Na prática, mesmo com a vinda da indústria e com o crescimento da economia, a cidade nunca chegou a formar uma burguesia local, pois os comerciantes daqui nunca desenvolveram um espírito de grupo ou de apreço a coisas locais e os investidores da indústria, vindos de fora, não fincaram suas raízes em Caxias. A própria REDUC, apesar de gerar ganhos econômicos via royalties e impostos, não tem, a rigor, qualquer vínculo sociológico com o município. As pessoas trabalham aqui, ganham dinheiro aqui, mas gastam e investem em outras plagas, principalmente no Rio. Graças a isso ficamos sem escolas, sem instituições, sem cultura, sem noção de solidariedade, sem senso de preservação coletiva e sem mais um montão de sentimentos comuns aos povos de outras cidades. Somos a terra dos mandões. Quem ganha o tiroteio político exerce o poder durante algum tempo ao seu bel prazer, sem regras nem freios, e depois se manda. Vai embora. E o próximo mandão vem e faz o mesmo.

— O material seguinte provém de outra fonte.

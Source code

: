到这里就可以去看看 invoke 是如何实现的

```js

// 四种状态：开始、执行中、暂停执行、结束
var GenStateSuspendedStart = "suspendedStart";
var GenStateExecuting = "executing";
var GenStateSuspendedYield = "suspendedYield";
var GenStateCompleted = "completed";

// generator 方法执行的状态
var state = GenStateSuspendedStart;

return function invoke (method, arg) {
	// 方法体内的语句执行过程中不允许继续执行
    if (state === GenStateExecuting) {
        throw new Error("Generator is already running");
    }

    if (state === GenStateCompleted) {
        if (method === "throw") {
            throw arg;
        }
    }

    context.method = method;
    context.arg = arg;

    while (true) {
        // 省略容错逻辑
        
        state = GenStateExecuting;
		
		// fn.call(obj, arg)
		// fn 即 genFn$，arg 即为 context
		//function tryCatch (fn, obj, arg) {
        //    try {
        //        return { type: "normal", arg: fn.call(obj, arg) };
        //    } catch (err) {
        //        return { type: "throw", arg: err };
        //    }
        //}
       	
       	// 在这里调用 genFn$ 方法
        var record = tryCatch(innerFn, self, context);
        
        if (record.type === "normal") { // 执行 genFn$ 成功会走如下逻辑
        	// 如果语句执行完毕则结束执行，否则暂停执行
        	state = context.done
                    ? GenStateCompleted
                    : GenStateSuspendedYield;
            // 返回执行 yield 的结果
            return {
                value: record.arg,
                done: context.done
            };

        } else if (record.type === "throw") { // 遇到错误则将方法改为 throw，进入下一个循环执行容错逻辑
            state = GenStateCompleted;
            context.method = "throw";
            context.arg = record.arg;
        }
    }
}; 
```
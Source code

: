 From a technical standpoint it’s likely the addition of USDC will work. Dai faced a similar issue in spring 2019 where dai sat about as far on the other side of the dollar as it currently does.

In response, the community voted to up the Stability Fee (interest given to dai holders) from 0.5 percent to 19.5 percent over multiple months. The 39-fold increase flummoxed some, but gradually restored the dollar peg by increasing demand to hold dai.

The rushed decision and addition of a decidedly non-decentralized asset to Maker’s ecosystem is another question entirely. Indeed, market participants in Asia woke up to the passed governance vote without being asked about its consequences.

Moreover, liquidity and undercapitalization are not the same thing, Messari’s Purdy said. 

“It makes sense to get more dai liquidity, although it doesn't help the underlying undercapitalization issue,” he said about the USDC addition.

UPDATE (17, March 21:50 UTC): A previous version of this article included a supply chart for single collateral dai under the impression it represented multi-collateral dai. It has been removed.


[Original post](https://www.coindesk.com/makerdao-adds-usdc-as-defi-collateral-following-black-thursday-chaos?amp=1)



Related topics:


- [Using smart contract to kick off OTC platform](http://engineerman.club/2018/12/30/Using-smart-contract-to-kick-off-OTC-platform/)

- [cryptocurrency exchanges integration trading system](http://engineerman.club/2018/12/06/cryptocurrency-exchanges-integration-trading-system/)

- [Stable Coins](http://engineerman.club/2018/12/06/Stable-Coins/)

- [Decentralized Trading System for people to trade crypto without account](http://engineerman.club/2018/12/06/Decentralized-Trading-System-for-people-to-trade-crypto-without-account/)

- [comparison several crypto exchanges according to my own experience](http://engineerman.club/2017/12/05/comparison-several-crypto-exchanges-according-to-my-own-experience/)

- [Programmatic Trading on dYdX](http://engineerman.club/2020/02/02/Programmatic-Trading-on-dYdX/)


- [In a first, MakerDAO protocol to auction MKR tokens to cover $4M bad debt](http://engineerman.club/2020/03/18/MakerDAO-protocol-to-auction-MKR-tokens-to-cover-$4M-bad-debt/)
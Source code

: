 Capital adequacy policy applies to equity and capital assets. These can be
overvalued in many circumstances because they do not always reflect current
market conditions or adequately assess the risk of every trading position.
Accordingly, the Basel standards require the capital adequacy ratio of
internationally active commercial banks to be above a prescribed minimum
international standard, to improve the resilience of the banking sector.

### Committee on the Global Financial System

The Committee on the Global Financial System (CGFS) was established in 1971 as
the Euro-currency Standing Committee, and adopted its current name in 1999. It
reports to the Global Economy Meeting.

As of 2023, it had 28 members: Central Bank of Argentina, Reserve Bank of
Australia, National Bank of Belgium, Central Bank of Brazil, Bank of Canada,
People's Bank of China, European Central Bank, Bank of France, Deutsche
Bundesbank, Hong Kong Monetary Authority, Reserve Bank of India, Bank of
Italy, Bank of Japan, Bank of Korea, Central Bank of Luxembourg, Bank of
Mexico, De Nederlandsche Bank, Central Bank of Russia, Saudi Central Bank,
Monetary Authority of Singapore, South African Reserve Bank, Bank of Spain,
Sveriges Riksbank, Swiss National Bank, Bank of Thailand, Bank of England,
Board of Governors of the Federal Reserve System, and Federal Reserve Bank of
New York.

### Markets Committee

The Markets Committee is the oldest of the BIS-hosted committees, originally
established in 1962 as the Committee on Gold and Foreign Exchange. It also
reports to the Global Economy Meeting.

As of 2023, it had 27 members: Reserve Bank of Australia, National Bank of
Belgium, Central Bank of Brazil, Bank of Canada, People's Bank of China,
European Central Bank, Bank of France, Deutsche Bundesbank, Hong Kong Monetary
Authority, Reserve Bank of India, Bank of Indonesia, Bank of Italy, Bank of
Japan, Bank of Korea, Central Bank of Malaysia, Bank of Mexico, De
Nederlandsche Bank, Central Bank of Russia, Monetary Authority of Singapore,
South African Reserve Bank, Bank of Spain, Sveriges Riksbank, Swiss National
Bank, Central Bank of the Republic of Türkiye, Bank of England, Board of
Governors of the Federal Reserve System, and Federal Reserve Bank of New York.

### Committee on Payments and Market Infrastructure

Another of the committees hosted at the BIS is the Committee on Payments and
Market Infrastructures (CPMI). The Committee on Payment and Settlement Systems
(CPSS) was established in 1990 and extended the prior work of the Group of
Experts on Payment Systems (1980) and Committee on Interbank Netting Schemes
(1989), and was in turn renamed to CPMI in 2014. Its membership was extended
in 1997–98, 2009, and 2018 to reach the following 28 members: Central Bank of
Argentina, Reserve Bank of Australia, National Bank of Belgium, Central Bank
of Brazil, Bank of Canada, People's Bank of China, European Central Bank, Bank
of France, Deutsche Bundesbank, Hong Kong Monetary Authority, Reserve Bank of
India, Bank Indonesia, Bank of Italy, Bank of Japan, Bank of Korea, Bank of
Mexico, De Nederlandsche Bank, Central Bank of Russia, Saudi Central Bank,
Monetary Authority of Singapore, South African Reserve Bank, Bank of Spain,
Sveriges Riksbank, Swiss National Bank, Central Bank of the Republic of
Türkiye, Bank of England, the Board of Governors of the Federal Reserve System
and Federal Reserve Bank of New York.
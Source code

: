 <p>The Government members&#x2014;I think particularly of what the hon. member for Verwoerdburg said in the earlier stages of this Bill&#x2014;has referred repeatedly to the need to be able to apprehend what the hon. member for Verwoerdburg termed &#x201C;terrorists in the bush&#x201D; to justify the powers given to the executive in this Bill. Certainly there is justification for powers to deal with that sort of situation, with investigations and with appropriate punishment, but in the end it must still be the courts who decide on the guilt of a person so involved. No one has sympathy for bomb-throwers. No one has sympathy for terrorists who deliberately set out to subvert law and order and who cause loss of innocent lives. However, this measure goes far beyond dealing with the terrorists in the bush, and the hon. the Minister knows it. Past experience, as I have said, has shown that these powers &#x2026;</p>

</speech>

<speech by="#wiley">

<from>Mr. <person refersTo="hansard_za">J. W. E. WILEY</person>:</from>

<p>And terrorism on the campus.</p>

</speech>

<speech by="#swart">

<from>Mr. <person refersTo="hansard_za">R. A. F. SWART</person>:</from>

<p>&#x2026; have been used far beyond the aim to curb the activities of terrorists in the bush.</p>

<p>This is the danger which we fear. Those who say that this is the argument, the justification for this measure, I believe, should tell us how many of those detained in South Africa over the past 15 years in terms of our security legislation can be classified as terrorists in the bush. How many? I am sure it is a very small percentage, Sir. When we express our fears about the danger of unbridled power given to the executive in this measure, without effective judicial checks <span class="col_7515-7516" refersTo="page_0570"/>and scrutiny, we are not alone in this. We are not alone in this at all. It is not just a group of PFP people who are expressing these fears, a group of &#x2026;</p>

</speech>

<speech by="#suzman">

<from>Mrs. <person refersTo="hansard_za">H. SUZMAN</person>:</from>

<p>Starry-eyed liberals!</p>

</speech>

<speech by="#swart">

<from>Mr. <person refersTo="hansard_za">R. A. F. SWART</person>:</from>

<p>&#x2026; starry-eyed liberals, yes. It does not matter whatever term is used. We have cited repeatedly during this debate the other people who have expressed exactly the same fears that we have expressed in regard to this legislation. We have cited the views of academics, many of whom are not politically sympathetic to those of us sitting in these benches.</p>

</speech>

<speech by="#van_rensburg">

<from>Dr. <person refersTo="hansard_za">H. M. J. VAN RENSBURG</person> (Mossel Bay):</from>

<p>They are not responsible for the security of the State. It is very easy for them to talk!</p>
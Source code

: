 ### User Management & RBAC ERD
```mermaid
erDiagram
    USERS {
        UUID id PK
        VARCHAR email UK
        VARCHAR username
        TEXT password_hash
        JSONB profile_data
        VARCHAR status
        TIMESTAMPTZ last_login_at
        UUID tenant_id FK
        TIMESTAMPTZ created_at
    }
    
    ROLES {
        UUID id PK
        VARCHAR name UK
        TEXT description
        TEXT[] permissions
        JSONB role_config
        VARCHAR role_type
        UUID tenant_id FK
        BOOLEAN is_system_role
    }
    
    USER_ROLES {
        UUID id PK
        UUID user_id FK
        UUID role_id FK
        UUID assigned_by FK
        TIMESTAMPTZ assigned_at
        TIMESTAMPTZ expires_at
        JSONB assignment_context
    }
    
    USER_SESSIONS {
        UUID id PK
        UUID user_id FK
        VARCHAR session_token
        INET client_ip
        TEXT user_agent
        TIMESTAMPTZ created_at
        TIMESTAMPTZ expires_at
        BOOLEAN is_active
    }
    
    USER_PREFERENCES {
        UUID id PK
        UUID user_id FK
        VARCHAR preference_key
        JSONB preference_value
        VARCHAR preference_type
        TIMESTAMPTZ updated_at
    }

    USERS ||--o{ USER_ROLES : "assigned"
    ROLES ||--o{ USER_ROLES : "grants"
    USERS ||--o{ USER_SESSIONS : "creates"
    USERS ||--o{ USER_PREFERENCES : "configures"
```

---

Isso tudo faz de Caxias uma cidade perneta. Tem gente talentosa em todas as vertentes, artistas fantásticos, profissionais capazes, etc, mas carece tanto de investidores quanto de público interessados na evolução da alma e do pensamento humano. É como uma pessoa que tem dinheiro para comprar o que precisa, mas não encontra vendedores do produto. Baixo interesse não gera mercado e a lógica atual é sempre a do mercado.
E aí, meu caro leitor pode estar se perguntando: tudo bem, isso todo mundo sabe, mas qual a solução? A solução é o poder, digo eu.
O poder em Caxias sempre foi exercido de forma isolada, sempre por um determinado grupo completamente dissociado da aspiração coletiva e isso se dá porque participação individual e coletiva é mínima. As pessoas tratam o voto como um ferro quente imposto à mão e que precisa ser jogado fora o mais rapidamente possível. Não há envolvimento. Quase ninguém vê um Vereador ou um Prefeito como representante seu. A participação política é sempre colocada na última prateleira de uma estante gigantesca e a consequência direta disso é a usurpação do poder, pois permite que pequenos grupos possam dividi-lo entre si.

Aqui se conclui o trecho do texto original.